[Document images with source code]

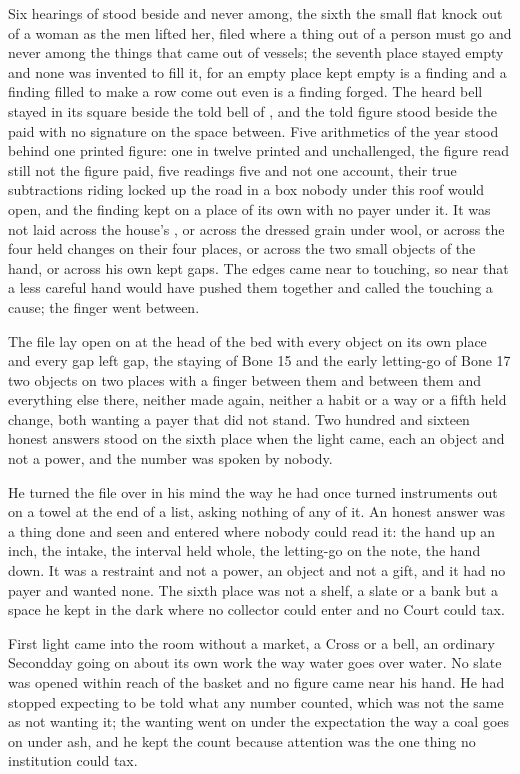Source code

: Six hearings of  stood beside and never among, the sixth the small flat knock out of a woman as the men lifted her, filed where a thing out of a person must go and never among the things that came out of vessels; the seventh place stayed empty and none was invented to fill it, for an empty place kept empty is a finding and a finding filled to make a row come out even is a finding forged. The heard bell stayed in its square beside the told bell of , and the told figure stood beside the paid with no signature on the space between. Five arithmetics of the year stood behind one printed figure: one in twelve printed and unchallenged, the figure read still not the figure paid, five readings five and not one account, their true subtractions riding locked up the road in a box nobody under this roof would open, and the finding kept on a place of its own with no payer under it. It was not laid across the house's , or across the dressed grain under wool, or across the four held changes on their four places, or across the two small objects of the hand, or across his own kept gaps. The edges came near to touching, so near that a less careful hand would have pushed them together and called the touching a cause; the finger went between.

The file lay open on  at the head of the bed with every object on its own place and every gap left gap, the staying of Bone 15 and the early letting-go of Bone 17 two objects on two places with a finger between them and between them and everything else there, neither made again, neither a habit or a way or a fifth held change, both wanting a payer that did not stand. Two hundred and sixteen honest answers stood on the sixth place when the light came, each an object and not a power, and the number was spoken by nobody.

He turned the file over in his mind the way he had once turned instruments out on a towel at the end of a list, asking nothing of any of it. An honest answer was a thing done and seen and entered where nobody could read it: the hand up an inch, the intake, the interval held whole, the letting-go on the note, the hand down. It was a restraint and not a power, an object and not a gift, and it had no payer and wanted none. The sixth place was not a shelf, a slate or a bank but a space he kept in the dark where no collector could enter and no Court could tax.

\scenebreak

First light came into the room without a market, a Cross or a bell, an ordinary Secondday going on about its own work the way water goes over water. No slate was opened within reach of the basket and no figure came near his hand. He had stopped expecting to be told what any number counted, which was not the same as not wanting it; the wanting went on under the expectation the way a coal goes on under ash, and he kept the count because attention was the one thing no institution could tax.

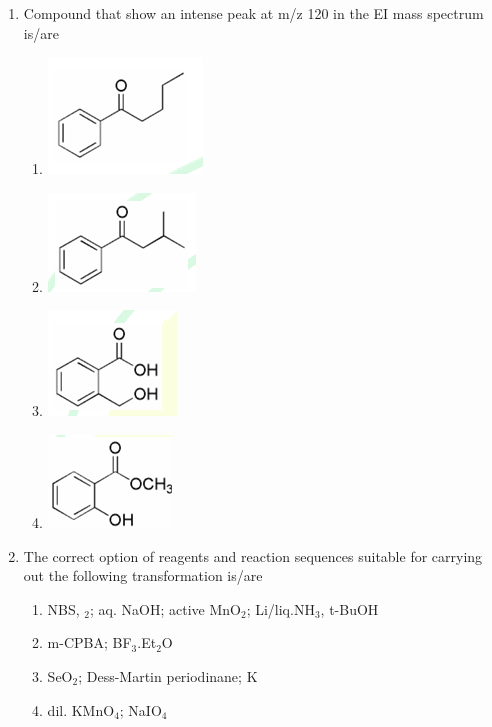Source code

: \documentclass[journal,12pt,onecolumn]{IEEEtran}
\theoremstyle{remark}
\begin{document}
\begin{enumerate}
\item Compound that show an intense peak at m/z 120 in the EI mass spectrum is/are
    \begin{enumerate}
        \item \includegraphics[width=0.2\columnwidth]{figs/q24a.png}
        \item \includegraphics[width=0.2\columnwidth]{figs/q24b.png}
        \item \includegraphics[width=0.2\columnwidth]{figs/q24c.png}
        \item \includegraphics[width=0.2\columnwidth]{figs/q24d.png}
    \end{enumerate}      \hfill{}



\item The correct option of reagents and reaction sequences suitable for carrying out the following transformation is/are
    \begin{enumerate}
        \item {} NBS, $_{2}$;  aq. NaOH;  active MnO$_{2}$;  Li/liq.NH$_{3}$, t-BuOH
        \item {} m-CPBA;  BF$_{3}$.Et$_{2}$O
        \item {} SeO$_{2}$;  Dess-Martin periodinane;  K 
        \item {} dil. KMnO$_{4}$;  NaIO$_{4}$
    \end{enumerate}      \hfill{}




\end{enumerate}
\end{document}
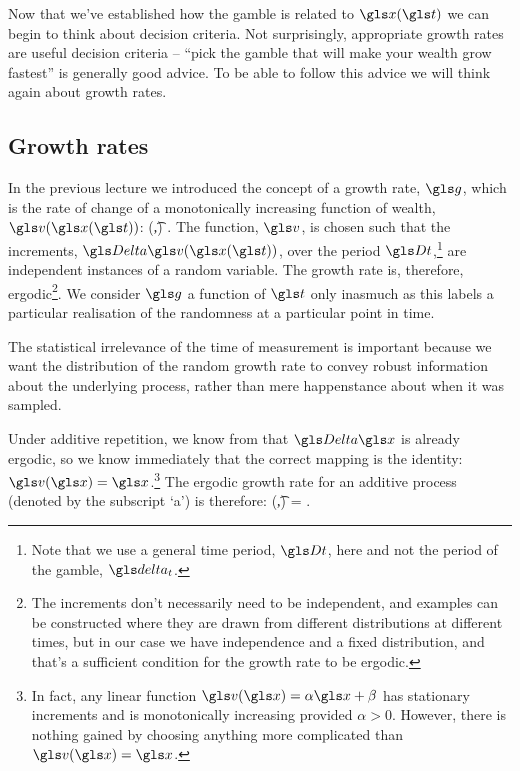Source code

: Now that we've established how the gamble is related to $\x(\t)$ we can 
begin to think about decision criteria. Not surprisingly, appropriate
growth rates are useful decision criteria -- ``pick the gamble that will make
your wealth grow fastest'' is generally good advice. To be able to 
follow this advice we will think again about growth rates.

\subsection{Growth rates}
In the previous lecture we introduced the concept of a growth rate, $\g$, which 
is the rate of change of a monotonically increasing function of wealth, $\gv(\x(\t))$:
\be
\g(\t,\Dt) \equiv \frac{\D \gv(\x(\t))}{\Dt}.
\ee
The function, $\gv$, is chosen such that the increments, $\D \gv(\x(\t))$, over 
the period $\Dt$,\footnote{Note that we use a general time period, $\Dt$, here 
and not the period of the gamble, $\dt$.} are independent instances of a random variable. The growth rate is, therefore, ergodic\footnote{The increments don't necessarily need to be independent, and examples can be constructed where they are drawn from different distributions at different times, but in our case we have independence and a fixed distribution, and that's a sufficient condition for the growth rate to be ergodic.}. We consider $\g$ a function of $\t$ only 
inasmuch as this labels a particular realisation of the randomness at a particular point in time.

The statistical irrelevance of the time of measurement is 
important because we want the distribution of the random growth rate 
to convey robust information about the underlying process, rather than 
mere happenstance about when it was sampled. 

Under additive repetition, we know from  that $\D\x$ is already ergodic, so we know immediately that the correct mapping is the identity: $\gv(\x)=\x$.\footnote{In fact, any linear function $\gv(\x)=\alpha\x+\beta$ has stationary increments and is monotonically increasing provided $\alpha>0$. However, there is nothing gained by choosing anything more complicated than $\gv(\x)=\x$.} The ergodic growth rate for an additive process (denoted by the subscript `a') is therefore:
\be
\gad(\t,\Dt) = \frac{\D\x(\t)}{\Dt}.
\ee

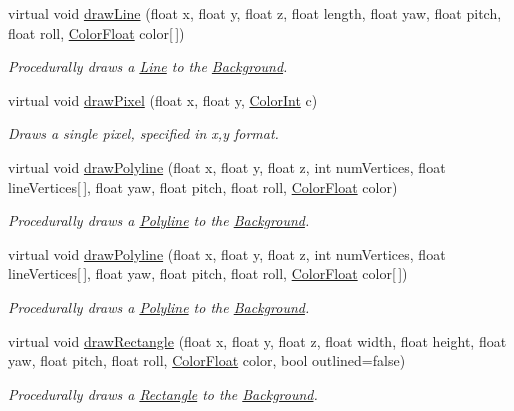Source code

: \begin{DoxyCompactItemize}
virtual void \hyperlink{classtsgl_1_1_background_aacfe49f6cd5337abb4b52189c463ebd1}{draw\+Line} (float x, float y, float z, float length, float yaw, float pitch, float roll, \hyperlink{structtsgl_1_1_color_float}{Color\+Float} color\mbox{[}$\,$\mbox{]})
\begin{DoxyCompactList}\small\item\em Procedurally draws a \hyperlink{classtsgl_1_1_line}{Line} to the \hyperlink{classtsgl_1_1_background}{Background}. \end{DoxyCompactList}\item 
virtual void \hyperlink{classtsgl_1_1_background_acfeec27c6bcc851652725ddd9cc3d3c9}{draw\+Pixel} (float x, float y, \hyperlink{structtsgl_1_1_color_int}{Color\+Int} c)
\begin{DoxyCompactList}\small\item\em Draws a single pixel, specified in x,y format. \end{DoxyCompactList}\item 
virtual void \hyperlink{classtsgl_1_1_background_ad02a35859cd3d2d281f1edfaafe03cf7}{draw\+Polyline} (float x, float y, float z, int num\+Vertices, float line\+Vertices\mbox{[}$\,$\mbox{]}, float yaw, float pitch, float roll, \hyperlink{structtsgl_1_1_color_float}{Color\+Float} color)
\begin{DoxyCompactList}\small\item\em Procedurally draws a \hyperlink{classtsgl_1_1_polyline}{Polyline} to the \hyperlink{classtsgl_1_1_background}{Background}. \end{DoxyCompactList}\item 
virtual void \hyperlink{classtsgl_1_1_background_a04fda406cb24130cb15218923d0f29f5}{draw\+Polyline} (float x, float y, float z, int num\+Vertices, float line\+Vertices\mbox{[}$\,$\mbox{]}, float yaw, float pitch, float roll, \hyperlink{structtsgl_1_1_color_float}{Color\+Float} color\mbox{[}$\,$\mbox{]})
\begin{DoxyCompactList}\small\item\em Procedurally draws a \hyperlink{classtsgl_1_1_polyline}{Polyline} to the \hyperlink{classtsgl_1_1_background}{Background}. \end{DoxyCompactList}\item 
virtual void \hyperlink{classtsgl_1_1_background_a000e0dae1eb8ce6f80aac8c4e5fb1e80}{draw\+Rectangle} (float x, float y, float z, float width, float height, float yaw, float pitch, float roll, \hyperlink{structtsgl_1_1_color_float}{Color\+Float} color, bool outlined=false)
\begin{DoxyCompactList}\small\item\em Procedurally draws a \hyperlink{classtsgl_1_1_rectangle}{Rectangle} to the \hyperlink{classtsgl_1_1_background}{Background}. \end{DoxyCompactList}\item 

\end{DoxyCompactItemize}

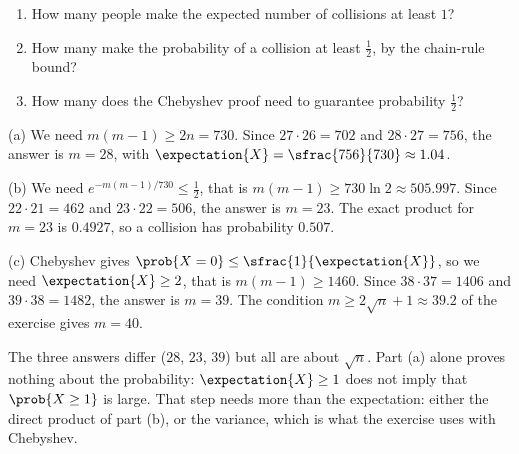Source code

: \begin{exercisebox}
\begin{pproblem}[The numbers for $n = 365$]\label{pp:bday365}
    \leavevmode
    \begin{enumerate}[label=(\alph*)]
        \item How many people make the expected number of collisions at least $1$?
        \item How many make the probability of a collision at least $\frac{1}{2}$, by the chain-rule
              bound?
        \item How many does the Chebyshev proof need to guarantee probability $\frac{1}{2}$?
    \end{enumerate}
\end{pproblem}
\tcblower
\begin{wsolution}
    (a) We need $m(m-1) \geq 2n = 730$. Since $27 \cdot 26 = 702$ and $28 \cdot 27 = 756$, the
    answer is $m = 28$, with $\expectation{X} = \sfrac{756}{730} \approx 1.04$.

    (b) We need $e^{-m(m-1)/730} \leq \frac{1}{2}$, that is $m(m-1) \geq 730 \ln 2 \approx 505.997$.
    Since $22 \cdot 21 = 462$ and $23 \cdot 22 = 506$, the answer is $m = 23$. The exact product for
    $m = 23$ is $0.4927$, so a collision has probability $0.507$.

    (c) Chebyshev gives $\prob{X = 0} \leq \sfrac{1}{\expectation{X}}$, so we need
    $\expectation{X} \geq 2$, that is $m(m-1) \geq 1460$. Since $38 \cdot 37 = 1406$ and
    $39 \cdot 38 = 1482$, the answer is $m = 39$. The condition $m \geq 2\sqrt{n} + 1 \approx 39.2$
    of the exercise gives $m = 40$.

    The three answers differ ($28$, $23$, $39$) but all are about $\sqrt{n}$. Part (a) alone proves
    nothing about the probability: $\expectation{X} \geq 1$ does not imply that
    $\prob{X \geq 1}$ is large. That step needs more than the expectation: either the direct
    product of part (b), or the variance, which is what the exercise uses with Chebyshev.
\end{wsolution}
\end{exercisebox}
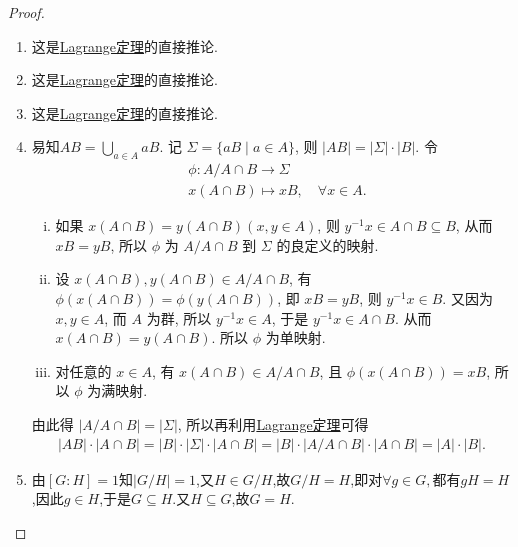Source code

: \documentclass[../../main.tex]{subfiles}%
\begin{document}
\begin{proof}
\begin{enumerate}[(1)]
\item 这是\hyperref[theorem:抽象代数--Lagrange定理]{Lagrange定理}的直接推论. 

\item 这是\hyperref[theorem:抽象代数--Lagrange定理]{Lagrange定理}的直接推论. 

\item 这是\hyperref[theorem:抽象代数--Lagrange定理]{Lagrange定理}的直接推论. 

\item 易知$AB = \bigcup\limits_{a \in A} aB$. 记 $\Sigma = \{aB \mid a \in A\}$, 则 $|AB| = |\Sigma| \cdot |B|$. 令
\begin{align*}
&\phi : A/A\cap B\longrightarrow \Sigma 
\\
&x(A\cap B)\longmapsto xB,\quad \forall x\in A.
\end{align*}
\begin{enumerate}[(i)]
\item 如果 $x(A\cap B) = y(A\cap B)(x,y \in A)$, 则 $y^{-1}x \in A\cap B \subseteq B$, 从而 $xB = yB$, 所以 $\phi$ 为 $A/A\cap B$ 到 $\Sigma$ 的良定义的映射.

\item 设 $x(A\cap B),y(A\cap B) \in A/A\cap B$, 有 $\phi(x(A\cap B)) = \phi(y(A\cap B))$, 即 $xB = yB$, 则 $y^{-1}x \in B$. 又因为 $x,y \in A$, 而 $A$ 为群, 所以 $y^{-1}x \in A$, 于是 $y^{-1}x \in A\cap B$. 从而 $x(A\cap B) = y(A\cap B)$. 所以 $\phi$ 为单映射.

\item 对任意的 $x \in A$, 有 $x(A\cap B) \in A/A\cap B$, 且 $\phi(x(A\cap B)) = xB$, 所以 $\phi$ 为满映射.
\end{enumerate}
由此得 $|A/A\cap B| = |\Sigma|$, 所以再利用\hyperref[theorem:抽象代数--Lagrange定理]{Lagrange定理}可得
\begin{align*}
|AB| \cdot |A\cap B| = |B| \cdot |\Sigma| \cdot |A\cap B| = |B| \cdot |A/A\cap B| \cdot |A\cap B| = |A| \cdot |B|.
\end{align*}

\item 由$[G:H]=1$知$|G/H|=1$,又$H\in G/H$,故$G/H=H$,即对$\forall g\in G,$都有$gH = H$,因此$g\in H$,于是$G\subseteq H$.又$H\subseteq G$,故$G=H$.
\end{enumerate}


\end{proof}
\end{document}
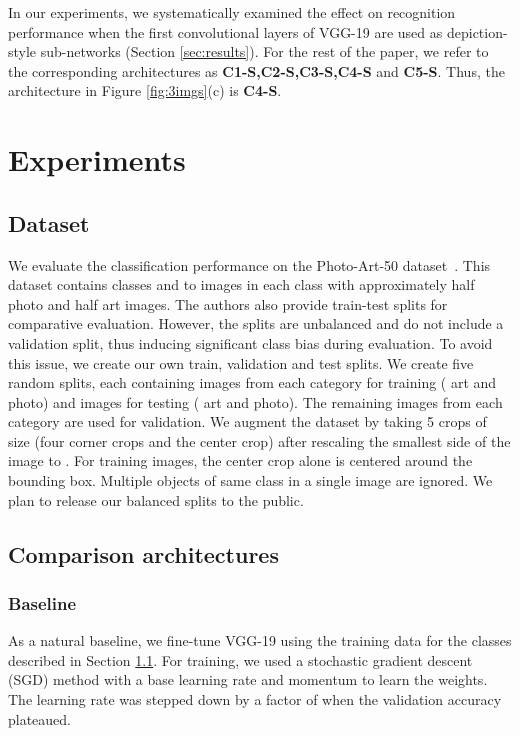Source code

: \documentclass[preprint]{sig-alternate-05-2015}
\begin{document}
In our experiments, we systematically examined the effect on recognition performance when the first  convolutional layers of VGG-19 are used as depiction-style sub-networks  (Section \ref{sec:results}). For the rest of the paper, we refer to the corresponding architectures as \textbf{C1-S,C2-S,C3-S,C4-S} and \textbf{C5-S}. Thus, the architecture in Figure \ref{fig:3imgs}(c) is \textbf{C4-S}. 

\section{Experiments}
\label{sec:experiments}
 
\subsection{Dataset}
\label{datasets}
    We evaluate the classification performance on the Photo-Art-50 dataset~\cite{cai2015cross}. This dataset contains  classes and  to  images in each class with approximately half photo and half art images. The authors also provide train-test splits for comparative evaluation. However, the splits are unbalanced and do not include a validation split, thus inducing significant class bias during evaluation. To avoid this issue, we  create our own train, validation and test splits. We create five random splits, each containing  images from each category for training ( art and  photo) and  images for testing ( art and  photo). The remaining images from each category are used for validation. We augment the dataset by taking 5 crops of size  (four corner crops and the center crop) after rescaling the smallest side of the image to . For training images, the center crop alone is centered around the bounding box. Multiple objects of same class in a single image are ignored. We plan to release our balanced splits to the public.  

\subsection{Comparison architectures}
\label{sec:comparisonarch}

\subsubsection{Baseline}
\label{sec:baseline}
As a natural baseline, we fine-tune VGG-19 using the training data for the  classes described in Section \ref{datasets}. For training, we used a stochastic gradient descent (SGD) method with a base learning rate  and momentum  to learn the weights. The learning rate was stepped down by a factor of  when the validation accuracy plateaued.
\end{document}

TASK STATEMENT - How many lines in the entries above include the string "answers"? Please answer with that number and nothing more.

SOLUTION TO THE PROBLEM - 2